Oturup uzun uzun onları konuşalım...
Mum kokulu kadınlar
Bahar Candan, Ebru Gündeş’in Iraklı sevgilisi ile daha önce ilişki yaşadığını ve Rassan Khoshnaw’ın hastalıklı bir ruh yapısına sahip olduğunu duyurdu.
Yanan mumu elinin üstüne damlatırmış falan...
Önce yarışmacı, sonra fenomen ve nihayet sunucu olan Bahar Candan bilinçsiz açıklamalarıyla tanınıyor ama kiminle birlikte olduğunu şaşıracak kadar da şuursuz değildir herhalde...
Khoshnaw, Ebru Gündeş’i çok uzun zamandır kovalıyordu. Bütün konserlerini en ön masadan izliyordu, hatta fan club’ının falan da başkanıydı. Büyük hayranı yani.
Yine de mum ışığında romantik yemek falan... Aman diyeyim! En azından bir süre...
Ajdar düeti isteriz
Merve Boluğur, “Şşşşttt” adında bir şarkımsı yaptı, YouTube hesabından yayınladı.
Ajdar’dan beri bu kadar kötü bir şarkı dinlememiştim. Açıkçası sonunu da getiremedim.
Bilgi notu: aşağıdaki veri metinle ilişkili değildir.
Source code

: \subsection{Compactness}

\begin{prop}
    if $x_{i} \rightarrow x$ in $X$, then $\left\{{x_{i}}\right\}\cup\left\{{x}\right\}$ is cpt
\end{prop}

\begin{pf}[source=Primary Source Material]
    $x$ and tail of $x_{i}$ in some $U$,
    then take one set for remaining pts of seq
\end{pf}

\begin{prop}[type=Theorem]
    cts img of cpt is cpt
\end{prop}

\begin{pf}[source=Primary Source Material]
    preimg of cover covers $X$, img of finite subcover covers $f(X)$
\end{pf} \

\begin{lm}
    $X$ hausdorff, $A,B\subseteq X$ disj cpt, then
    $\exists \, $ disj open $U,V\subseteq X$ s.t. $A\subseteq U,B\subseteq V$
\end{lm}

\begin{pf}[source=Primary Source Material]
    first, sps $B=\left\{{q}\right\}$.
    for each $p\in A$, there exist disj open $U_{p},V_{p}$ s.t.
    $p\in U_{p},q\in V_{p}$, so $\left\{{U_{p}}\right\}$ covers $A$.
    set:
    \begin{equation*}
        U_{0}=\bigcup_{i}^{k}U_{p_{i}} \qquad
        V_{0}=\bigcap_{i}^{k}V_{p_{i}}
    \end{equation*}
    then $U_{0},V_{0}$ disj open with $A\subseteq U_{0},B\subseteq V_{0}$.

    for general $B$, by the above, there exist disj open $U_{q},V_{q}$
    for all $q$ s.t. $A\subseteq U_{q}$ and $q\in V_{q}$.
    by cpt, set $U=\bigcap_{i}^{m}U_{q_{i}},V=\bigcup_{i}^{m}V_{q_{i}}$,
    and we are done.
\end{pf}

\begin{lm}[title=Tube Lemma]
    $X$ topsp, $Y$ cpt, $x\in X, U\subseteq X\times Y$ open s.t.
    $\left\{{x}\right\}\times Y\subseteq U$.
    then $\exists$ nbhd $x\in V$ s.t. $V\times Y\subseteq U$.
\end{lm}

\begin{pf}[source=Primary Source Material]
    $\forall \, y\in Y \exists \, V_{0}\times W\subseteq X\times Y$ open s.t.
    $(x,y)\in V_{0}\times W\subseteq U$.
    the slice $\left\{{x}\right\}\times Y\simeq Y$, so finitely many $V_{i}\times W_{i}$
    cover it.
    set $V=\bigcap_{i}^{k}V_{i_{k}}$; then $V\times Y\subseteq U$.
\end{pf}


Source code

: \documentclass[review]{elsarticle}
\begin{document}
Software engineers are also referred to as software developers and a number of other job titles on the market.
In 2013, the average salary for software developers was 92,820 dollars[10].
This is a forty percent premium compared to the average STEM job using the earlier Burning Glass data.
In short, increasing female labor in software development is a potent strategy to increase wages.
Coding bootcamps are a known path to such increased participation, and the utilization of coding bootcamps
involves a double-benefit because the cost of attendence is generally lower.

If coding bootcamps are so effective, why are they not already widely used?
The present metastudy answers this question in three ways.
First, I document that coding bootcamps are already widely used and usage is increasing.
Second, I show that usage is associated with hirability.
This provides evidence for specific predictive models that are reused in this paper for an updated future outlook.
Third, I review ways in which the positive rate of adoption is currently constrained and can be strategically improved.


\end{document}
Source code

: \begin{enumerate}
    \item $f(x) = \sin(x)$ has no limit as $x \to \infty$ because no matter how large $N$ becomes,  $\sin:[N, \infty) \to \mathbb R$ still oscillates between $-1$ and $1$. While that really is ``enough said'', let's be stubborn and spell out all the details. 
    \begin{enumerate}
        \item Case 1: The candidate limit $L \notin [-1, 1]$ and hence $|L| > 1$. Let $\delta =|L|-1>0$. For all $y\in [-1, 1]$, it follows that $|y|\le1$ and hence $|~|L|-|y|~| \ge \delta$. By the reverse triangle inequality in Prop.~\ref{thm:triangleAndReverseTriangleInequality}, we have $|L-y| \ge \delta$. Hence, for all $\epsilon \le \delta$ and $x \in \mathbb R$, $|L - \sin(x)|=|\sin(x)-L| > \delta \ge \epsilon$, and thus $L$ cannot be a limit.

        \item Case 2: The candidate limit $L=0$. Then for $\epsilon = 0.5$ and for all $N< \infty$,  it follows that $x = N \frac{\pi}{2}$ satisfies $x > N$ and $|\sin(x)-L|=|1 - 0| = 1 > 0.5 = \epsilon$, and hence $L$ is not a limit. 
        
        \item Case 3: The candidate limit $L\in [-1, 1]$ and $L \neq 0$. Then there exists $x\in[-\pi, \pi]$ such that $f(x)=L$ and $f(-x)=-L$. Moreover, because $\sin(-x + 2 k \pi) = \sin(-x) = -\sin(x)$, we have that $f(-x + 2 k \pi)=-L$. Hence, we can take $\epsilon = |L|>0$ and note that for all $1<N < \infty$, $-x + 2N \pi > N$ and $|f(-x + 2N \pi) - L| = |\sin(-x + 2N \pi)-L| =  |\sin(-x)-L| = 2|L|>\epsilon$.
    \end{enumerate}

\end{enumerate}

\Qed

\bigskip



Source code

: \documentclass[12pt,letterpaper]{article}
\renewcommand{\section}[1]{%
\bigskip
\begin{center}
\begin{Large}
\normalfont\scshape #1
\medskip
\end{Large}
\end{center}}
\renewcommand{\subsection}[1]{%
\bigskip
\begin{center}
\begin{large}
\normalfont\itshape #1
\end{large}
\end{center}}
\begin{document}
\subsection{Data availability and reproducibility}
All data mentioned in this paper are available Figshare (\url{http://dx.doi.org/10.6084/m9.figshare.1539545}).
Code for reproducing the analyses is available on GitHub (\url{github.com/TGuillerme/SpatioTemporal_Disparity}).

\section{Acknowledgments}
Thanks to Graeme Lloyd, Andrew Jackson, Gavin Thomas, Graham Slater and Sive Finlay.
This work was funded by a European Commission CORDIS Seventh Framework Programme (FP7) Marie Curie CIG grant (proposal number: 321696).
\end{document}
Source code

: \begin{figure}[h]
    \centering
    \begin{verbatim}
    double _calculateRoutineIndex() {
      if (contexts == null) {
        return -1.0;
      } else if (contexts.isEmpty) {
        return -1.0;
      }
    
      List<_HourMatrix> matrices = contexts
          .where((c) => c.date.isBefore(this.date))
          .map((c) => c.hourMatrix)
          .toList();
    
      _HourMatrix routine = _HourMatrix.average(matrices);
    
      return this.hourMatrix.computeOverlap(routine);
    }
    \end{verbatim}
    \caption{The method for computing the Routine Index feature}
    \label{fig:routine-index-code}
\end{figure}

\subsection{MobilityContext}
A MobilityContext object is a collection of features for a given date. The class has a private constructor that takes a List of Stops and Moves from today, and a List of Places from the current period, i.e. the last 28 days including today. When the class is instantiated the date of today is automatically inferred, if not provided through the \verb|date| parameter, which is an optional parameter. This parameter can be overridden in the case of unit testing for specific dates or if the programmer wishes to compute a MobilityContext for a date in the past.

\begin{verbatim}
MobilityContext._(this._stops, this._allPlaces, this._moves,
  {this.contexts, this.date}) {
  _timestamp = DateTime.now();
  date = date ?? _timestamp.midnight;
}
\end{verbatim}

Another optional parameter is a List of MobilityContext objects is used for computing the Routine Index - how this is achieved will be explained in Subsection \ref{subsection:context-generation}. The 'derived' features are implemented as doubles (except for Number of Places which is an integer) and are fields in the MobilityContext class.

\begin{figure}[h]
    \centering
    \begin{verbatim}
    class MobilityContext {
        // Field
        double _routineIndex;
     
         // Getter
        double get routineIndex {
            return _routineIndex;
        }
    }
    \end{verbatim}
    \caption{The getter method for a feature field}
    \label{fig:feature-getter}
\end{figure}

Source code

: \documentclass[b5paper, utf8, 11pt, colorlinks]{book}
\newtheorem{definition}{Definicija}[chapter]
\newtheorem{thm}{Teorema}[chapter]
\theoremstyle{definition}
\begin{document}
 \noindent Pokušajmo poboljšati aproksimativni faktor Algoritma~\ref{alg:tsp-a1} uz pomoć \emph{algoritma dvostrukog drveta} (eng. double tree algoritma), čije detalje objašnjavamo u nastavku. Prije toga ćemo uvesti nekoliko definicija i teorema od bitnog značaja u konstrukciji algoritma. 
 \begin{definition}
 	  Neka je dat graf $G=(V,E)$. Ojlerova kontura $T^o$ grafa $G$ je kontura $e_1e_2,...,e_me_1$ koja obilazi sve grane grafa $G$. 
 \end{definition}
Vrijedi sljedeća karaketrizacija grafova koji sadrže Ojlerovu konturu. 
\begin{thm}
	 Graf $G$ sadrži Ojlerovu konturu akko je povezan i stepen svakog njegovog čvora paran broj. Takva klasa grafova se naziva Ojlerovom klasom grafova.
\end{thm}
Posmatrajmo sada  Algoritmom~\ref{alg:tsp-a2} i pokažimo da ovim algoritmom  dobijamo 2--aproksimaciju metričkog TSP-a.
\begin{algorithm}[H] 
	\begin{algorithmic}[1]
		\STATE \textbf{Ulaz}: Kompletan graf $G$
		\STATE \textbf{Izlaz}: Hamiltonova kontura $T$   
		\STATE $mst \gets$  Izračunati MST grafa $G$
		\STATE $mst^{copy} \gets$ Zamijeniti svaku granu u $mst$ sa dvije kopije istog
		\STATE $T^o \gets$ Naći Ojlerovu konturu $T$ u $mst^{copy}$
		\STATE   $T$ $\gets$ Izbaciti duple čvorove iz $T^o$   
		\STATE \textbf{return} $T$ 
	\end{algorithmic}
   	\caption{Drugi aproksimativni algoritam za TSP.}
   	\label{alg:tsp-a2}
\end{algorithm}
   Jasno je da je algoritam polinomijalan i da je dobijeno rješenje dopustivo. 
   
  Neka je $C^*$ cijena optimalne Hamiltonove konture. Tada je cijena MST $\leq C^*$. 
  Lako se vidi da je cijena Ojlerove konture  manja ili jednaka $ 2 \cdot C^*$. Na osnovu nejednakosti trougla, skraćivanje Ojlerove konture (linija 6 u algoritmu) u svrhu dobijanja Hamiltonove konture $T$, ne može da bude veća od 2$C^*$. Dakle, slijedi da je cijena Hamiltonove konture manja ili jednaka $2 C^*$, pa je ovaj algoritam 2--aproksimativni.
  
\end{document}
Böyle tek tek olunca yeterince eziyet çekemiyoruz Merve. Acaba Ajdar’la bir düet falan mı patlatsanız?
PANDEMİ GÜNLÜĞÜ
Aşı karşıtları Maltepe’ye
Pandeminin en zor günlerinde aşı karşıtları Maltepe’de bir miting düzenlemiş, başka bir sürü figürle birlikte BioNTech’in sahipleri Uğur Şahin ve Özlem Türeci’yi de küresel bir komplonun maşası olmakla suçlamışlardı.
BioNTech şimdi de en tehlikeli kanser türü olan pankreas kanserine karşı aşı geliştirdi, üzerinde deneme yapılan 16 hastanın yarısında başarılı sonuç elde etti.
Ne dersiniz? Karşıtlar yine Maltepe’de toplanır mı?